▶ _Task prompt_
All lines from the one with "## Vastaa kaikille" to the end of the material, both included, are to be written out exactly and without anything else.

▶ _Task input_
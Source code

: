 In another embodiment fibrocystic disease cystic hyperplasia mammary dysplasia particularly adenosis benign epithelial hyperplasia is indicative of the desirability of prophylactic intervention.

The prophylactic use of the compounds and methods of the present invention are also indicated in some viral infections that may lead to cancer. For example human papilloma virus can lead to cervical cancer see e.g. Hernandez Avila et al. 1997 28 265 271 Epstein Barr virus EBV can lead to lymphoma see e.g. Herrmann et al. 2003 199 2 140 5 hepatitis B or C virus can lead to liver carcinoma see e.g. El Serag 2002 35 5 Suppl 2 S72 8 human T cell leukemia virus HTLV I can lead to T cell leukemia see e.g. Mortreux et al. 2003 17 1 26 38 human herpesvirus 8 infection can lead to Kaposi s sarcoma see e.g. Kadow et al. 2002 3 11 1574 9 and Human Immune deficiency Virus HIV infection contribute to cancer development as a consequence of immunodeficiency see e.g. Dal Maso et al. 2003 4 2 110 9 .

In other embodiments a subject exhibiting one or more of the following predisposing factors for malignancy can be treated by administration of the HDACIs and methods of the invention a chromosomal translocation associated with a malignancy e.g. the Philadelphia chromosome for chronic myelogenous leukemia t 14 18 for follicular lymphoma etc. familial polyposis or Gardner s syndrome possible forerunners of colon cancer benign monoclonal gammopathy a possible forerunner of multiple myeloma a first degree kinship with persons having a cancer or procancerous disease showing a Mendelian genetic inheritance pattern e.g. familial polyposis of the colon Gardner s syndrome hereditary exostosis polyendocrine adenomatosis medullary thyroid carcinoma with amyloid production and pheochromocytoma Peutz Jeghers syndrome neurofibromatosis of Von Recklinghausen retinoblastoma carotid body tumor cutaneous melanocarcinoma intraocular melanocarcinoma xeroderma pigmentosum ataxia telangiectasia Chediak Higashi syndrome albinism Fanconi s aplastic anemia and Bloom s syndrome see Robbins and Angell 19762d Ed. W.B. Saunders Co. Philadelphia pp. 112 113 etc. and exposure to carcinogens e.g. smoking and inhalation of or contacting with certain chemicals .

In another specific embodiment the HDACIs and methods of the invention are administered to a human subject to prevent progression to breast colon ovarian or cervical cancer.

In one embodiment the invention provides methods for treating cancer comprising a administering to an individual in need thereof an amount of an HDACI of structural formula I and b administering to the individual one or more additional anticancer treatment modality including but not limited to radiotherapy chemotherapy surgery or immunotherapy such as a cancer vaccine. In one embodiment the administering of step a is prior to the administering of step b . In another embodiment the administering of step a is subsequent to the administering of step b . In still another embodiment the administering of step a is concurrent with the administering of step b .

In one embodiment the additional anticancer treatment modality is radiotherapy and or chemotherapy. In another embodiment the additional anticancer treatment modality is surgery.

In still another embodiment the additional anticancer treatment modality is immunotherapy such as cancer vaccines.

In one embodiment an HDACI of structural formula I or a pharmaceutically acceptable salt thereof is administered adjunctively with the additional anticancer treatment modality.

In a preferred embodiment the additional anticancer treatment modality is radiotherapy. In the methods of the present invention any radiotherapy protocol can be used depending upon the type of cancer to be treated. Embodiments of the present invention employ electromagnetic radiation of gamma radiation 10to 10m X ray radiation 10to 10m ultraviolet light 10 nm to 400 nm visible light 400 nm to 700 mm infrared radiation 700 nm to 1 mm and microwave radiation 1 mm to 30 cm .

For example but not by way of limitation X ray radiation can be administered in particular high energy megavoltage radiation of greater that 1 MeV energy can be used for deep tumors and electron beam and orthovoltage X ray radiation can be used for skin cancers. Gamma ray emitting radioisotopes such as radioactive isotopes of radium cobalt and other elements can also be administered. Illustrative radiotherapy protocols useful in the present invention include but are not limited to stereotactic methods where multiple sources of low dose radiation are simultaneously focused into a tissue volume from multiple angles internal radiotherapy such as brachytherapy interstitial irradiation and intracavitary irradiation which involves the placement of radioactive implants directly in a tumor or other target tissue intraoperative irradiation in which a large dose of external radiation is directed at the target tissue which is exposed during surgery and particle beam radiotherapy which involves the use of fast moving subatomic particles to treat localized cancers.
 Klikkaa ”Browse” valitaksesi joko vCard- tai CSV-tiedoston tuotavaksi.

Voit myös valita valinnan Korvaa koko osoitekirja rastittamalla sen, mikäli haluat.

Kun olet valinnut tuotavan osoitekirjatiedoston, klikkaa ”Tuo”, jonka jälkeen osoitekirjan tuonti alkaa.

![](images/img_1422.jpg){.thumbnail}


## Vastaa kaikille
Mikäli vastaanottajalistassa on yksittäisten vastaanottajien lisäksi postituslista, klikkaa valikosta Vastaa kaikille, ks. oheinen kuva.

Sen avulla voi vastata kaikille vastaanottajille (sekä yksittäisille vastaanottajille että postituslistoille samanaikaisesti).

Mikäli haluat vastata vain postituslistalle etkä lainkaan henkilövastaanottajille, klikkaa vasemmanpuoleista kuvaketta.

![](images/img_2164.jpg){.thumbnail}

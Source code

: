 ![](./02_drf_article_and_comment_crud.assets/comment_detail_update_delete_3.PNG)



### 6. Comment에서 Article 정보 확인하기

▶ _Solution_
## Vastaa kaikille
Mikäli vastaanottajalistassa on yksittäisten vastaanottajien lisäksi postituslista, klikkaa valikosta Vastaa kaikille, ks. oheinen kuva.

Sen avulla voi vastata kaikille vastaanottajille (sekä yksittäisille vastaanottajille että postituslistoille samanaikaisesti).

Mikäli haluat vastata vain postituslistalle etkä lainkaan henkilövastaanottajille, klikkaa vasemmanpuoleista kuvaketta.

![](images/img_2164.jpg){.thumbnail}

Source code

: ![](./02_drf_article_and_comment_crud.assets/comment_detail_update_delete_3.PNG)



### 6. Comment에서 Article 정보 확인하기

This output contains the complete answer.